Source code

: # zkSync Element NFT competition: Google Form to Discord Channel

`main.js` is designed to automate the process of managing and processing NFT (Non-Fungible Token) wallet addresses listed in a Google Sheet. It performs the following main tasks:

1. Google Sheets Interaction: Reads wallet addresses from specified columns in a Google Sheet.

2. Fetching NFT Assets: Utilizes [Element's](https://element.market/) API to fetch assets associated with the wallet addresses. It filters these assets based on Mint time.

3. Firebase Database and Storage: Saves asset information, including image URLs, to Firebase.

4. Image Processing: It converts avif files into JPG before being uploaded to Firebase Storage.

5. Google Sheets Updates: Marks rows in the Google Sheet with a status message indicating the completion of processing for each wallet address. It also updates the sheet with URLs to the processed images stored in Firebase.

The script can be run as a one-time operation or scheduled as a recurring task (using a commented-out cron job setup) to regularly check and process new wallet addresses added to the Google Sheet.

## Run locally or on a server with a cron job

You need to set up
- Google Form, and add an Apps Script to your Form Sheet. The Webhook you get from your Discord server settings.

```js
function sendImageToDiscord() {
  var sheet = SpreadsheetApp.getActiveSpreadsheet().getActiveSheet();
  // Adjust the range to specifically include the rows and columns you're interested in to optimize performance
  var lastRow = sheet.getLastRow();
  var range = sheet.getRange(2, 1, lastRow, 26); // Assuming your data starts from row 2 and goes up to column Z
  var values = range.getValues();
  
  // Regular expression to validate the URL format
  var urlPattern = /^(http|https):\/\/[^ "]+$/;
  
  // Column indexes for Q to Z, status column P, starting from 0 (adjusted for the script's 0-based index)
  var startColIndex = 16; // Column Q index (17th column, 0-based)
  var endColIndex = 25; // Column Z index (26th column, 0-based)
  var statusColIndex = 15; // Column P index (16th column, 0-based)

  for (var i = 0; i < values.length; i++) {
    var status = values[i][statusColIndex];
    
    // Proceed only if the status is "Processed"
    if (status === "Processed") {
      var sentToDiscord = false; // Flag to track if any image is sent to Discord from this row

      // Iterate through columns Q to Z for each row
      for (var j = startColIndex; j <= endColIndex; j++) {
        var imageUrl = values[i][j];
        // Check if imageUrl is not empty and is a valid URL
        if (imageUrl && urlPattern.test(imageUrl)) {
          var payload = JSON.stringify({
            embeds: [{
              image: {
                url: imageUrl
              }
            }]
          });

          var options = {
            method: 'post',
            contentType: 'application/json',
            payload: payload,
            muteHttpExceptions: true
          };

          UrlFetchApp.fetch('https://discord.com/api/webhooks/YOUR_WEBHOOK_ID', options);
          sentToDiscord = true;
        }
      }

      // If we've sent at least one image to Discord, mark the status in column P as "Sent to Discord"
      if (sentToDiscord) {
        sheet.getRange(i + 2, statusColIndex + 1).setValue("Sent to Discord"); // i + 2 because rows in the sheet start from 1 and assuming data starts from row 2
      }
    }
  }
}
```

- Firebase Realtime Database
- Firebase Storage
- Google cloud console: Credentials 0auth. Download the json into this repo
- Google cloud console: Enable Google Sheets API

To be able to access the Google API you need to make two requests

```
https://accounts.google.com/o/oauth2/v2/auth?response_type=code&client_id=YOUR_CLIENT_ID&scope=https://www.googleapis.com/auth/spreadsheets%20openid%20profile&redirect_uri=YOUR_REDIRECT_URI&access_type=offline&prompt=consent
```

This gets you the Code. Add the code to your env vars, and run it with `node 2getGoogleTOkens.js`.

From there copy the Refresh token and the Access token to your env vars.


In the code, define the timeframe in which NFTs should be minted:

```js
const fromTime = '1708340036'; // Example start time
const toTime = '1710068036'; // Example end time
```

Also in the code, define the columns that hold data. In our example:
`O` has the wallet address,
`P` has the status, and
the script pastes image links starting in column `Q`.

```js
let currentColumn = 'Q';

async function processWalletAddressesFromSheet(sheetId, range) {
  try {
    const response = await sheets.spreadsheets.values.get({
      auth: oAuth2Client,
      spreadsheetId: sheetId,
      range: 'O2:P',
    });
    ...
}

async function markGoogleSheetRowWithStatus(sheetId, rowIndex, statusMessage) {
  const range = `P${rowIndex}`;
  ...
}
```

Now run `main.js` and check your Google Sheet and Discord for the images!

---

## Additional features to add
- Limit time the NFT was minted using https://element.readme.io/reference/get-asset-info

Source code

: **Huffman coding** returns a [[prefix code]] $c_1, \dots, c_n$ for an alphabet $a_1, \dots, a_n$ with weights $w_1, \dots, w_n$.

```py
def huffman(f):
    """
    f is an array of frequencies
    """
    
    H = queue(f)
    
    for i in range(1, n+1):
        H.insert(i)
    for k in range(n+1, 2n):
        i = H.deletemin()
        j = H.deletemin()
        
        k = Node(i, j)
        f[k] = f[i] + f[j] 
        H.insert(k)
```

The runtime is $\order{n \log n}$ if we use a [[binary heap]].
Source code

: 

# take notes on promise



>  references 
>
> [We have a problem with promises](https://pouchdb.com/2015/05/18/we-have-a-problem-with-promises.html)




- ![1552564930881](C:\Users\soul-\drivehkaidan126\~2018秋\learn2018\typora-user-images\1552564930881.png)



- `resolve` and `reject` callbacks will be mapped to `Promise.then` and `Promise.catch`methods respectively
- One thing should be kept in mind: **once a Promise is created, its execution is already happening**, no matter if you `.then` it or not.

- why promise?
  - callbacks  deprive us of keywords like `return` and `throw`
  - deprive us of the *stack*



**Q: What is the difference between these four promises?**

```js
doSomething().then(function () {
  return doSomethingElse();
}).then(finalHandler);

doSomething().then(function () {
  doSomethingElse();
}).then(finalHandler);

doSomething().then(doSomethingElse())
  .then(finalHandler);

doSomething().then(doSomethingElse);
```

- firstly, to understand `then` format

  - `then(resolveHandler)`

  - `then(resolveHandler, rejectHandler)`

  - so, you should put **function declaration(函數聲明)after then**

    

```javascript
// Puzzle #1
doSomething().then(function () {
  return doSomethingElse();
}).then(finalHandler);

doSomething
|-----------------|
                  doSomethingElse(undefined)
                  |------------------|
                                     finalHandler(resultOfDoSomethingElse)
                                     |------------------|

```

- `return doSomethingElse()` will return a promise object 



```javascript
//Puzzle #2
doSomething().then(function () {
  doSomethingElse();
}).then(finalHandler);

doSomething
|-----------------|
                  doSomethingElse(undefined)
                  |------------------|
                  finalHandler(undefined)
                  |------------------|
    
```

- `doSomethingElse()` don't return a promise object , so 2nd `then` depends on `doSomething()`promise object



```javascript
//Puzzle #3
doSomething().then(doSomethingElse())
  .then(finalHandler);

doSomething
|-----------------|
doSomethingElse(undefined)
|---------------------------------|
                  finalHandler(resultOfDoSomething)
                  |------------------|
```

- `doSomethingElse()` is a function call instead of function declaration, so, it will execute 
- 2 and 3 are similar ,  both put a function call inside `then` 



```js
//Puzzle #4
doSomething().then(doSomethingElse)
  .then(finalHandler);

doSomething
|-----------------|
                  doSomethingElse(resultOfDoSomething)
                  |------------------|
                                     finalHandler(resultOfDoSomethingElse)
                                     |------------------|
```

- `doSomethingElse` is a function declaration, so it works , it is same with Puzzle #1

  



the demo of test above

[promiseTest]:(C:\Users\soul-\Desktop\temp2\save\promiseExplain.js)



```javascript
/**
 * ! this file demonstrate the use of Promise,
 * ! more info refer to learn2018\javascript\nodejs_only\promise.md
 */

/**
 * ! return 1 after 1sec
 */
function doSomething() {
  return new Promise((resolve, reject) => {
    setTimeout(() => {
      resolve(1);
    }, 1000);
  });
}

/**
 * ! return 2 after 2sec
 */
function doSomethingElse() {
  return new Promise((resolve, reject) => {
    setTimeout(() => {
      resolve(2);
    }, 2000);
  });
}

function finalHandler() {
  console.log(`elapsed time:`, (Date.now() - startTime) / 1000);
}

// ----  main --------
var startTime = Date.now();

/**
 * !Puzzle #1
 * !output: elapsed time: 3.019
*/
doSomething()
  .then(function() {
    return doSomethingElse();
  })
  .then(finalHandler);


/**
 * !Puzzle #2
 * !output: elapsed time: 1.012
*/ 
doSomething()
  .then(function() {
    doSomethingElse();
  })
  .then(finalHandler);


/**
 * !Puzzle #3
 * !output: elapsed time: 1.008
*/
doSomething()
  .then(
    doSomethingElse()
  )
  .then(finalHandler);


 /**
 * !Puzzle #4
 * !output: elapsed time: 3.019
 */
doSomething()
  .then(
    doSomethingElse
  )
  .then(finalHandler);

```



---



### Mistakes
+++
_WHAT THE EXERCISE ASKS_.
From the first line of the listing above through the line that contains "5. Google Sheets", retype every line exactly, and write nothing else.

_EXERCISE SOLUTION_.
Source code

: # zkSync Element NFT competition: Google Form to Discord Channel

`main.js` is designed to automate the process of managing and processing NFT (Non-Fungible Token) wallet addresses listed in a Google Sheet. It performs the following main tasks:

1. Google Sheets Interaction: Reads wallet addresses from specified columns in a Google Sheet.

2. Fetching NFT Assets: Utilizes [Element's](https://element.market/) API to fetch assets associated with the wallet addresses. It filters these assets based on Mint time.

3. Firebase Database and Storage: Saves asset information, including image URLs, to Firebase.

4. Image Processing: It converts avif files into JPG before being uploaded to Firebase Storage.

5. Google Sheets Updates: Marks rows in the Google Sheet with a status message indicating the completion of processing for each wallet address. It also updates the sheet with URLs to the processed images stored in Firebase.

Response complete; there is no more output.